Iterator over all partitions into k groups?
This works, although it is probably super inneficient (I sort them all to avoid double-counting):
def clusters(l, K):
if l:
prev = None
for t in clusters(l[1:], K):
tup = sorted(t)
if tup != prev:
prev = tup
for i in xrange(K):
yield tup[:i] + [[l[0]] + tup[i],] + tup[i+1:]
else:
yield [[] for _ in xrange(K)]
It also returns empty clusters, so you would probably want to wrap this in order to get only the non-empty ones:
def neclusters(l, K):
for c in clusters(l, K):
if all(x for x in c): yield c
Counting just to check:
def kamongn(n, k):
res = 1
for x in xrange(n-k, n):
res *= x + 1
for x in xrange(k):
res /= x + 1
return res
def Stirling(n, k):
res = 0
for j in xrange(k + 1):
res += (-1)**(k-j) * kamongn(k, j) * j ** n
for x in xrange(k):
res /= x + 1
return res
>>> sum(1 for _ in neclusters([2,3,5,7,11,13], K=3)) == Stirling(len([2,3,5,7,11,13]), k=3)
True
It works !
The output:
>>> clust = neclusters([2,3,5,7,11,13], K=3)

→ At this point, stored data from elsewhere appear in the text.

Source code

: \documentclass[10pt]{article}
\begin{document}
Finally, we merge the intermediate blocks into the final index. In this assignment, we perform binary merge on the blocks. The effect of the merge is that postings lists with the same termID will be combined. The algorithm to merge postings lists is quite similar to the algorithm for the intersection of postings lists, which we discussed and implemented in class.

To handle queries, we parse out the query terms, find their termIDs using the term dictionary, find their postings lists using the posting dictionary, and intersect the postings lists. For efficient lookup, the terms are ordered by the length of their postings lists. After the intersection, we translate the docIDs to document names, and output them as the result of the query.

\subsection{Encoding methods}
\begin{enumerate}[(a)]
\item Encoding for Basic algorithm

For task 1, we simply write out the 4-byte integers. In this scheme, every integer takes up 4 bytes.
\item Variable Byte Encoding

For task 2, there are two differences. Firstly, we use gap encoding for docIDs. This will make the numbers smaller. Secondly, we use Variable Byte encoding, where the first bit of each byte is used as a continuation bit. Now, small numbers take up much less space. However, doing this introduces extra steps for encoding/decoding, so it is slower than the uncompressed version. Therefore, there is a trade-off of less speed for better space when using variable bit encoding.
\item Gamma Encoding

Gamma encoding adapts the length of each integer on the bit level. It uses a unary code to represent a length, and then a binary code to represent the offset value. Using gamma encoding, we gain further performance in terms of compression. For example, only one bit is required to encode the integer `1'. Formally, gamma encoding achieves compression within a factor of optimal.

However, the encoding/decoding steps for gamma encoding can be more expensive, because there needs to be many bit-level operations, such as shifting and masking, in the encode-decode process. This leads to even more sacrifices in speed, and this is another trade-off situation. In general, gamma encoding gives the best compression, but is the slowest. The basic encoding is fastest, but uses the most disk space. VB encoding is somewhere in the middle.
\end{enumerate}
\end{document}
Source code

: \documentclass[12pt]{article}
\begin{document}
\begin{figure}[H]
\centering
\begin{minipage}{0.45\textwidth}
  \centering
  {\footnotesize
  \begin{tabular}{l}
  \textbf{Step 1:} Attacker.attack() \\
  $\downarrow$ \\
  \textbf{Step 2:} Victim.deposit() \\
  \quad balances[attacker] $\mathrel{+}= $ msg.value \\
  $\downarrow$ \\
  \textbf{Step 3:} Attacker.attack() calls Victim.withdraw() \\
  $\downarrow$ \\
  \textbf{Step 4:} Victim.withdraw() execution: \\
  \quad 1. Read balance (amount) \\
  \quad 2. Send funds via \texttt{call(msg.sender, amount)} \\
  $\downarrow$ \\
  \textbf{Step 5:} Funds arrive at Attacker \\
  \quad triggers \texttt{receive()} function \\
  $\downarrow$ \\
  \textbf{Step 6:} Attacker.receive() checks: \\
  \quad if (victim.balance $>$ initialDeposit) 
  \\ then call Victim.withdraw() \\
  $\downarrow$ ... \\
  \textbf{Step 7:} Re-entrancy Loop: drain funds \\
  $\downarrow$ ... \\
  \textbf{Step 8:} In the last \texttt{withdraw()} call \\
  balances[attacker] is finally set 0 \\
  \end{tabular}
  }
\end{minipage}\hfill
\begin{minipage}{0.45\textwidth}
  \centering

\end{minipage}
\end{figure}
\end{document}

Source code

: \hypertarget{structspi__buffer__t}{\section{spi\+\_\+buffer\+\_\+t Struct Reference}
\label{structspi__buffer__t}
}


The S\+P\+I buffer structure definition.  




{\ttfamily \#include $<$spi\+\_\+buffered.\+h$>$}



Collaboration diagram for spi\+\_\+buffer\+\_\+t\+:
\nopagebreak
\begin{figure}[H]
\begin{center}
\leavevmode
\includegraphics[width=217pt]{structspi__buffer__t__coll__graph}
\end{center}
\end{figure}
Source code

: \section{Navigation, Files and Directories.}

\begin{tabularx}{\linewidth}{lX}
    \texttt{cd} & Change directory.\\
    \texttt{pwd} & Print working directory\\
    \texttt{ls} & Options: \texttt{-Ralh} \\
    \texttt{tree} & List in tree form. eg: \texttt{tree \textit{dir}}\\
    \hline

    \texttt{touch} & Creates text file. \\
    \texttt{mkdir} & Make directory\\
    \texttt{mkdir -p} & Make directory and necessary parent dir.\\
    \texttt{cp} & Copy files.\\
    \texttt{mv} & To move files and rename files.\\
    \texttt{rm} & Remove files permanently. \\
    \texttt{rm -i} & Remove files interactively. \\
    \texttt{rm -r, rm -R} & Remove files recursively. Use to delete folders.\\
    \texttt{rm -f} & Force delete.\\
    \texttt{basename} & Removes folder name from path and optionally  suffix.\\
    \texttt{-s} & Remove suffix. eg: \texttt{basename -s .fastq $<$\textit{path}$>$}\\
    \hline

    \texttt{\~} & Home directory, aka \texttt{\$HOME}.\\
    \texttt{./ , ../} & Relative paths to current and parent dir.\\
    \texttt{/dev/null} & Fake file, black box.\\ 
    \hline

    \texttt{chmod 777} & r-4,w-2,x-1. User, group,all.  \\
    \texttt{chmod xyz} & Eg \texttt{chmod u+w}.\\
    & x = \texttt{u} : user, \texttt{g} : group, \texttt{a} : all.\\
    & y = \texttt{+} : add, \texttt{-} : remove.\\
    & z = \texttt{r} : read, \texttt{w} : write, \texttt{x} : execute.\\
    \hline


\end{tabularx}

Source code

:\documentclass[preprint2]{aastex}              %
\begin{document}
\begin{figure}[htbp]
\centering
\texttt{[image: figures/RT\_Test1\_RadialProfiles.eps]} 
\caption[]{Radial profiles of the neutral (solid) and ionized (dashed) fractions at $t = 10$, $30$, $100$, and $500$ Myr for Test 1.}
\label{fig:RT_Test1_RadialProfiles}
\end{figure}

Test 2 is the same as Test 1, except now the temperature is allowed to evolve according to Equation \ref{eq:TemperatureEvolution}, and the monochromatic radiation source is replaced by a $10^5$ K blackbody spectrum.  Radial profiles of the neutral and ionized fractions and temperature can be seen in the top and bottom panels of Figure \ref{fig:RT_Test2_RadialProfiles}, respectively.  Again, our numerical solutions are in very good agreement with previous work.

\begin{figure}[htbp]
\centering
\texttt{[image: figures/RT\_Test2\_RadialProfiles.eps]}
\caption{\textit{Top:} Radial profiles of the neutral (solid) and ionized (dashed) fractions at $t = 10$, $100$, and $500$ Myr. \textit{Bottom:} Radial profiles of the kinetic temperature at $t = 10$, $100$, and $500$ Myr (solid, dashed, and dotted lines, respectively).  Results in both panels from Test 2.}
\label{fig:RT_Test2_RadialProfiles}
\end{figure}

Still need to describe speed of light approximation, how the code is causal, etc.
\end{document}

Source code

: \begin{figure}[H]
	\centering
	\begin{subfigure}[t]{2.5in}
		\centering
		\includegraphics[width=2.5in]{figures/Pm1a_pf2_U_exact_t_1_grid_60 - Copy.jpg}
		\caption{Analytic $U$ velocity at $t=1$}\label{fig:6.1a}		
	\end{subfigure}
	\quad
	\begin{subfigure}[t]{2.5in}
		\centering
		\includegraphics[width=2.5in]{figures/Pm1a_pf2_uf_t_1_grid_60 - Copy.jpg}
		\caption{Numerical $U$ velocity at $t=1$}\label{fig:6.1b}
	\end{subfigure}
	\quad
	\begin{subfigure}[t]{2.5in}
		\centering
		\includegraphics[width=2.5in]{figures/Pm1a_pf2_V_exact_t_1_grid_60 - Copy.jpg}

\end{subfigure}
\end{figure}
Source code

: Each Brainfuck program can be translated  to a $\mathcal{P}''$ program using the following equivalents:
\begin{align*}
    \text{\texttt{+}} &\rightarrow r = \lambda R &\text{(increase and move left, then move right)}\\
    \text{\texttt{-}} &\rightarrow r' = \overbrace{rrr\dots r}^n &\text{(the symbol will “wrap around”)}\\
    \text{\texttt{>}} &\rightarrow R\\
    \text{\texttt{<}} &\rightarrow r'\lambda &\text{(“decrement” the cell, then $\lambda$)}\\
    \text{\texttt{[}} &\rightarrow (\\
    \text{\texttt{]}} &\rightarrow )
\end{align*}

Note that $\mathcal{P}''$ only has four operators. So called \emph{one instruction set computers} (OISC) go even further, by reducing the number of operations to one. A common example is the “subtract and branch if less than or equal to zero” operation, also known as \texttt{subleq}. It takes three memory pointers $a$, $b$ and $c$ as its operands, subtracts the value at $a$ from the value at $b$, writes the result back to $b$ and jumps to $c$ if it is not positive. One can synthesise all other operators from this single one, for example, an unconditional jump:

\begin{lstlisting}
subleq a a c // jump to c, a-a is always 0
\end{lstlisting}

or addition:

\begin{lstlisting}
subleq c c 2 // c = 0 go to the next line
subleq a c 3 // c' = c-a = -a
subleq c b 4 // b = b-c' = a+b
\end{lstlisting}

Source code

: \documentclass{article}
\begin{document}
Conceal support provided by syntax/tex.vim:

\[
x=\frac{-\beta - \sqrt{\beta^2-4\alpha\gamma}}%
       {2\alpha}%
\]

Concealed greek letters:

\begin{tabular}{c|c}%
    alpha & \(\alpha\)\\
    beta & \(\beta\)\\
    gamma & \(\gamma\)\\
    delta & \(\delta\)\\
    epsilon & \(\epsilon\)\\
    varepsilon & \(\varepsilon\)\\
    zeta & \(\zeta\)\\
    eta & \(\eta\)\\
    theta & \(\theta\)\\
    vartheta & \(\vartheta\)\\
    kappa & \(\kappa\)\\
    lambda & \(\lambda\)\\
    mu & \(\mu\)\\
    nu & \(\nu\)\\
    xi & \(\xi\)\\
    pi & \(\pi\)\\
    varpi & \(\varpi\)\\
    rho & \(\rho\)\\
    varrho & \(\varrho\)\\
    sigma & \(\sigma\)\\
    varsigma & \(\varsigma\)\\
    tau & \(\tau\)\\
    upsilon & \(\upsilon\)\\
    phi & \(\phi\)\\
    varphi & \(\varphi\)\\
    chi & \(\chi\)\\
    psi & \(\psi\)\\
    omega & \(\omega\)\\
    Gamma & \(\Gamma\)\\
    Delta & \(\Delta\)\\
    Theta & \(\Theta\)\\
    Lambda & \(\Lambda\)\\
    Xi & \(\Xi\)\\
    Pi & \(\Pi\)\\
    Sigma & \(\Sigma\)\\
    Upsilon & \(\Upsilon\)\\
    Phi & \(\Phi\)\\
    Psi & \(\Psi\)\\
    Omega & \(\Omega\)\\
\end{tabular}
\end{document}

>>> [clust.next() for _ in xrange(5)]
[[[2, 3, 5, 7], [11], [13]], [[3, 5, 7], [2, 11], [13]], [[3, 5, 7], [11], [2, 13]], [[2, 3, 11], [5, 7], [13]], [[3, 11], [2, 5, 7], [13]]]
A simple alternative view of this problem is the assignment of one of the three cluster labels to each element.
import itertools
def neclusters(l, k):
for labels in itertools.product(range(k), repeat=len(l)):
partition = [[] for i in range(k)]
for i, label in enumerate(labels):
partition[label].append(l[i])
yield partition
as with @val's answer, this can be wrapped to remove partitions with empty clusters.